Desconozco si las matemáticas son alguna vez una ciencia exacta, pero tengo claro que hay momentos en los que son profundamente inexactas a la par que subjetivas, tanto que más que una ciencia formal, objetiva, se diría que se trata de una suerte de variante de la hermenéutica: las manifestaciones. Y es que hace dos sábados miles de independentistas catalanes ocuparon las calles del centro de Madrid, pero no podemos saber, a ciencia cierta, ni siquiera en una aproximación razonable, cuántos fueron: 120.000, según la Asamblea Nacional Catalana (ANC); 18.000, según la Policía Nacional; y 55.000, según la estimación del diario El País, cuyo método no sé si consiste en sacar una media ponderada a la baja entre las dos cifras anteriores escorándose, no demasiado, hacia el dato ofrecido por la policía.

Si ni siquiera con los números parece posible, en el caso que nos ocupa, alcanzar un mínimo de objetividad, no debe sorprender a nadie que cualquier análisis que se haga al respecto del procès y del juicio que se está celebrando contra algunos de sus líderes esté siempre cargado de subjetividad. Se entiende así que mientras unos hablan de políticos presos y fugados de la justicia, otros se refieran a las mismas personas como presos políticos y exiliados; que mientras los primeros afirman que los líderes independentistas están siendo juzgados por, presuntamente, haber quebrantado la ley y no por sus ideas políticas, los segundos insistan en que se trata de un juicio político contra el independentismo que atenta contra los principios más elementales de la democracia. Y entre tanta confusión numérica y lingüística, es posible que el hartazgo haya embargado a más de uno y que a buena parte de la opinión pública el procès y todo lo que lo rodea empiece a resultarle de puro cansino indiferente.
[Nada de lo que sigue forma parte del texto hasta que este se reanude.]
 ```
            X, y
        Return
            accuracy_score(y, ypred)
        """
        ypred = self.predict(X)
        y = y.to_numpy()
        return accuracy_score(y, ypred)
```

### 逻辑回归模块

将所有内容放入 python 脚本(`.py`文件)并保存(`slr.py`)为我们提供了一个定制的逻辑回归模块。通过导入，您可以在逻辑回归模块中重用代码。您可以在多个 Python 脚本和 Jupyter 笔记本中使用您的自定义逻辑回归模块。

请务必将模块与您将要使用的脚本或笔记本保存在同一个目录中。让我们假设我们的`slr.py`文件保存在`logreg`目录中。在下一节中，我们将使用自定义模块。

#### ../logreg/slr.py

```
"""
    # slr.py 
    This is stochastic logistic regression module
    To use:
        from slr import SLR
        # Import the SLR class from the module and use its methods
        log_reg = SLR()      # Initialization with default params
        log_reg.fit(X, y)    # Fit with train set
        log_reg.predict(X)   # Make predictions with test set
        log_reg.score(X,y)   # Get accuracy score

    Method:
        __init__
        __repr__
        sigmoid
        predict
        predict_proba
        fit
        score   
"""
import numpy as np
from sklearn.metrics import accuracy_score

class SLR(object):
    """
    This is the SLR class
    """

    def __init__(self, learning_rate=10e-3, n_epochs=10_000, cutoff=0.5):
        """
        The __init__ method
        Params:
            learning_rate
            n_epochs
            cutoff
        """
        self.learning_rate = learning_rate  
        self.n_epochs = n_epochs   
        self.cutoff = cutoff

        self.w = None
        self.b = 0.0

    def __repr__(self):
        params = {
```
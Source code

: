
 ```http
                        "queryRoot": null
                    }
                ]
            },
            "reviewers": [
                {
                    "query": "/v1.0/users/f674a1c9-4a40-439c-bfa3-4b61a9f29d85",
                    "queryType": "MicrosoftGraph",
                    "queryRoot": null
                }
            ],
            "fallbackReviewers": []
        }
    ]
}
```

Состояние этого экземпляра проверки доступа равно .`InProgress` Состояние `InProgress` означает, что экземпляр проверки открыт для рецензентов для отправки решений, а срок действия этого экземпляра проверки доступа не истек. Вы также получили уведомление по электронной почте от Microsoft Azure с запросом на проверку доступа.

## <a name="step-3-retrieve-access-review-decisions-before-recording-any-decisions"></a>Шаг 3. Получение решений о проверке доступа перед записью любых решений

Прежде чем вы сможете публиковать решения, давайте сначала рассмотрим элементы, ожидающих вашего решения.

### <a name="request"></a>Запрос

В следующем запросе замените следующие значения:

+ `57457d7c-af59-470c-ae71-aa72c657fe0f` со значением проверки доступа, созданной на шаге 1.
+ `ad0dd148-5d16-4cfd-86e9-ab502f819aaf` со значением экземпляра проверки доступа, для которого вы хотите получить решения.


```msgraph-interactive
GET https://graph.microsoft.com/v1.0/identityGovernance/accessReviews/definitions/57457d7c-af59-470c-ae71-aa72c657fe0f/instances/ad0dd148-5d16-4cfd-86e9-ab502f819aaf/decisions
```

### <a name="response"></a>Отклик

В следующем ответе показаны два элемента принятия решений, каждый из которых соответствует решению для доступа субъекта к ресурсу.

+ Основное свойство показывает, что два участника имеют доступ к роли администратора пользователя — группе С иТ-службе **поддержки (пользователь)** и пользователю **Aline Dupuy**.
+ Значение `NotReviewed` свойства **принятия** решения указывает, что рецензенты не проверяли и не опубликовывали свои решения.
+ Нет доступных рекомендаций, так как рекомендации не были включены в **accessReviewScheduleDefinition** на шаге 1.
Mas por cansino que pueda resultar el asunto de marras, lo cierto es que a todos nos va mucho en ello, pues lo que está en juego no es solo si los líderes independentistas finalmente resultan condenados o no; lo que está en juego es si vivimos realmente en una democracia plena o si, por el contrario, como se señala desde el soberanismo catalán, la democracia española es una farsa. Y es que este juicio no sé yo si es exclusivamente penal como debiera, tampoco soy jurista para decirlo, pero es evidente que tiene fuertes connotaciones políticas. Por lo demás, no hace falta ser jurista para darse cuenta de que equiparar los actos de los líderes del procès con el golpe de Estado de Tejero resulta, cuando menos, una extravagancia, como extravagante resulta que un supuesto prófugo de la justicia española campe a sus anchas en Bruselas sin que sobre él pese siquiera una orden de extradición, por no hablar de lo llamativo que es, además de preocupante, sobre todo para los procesados, que el tribunal esté presidido por el mismo que estaba llamado a presidir el Consejo General del Poder Judicial y que hubo de renunciar por culpa de un whatsapp en el que, a día de hoy, no sabemos si Cosidó se tiró un farol o decía la verdad.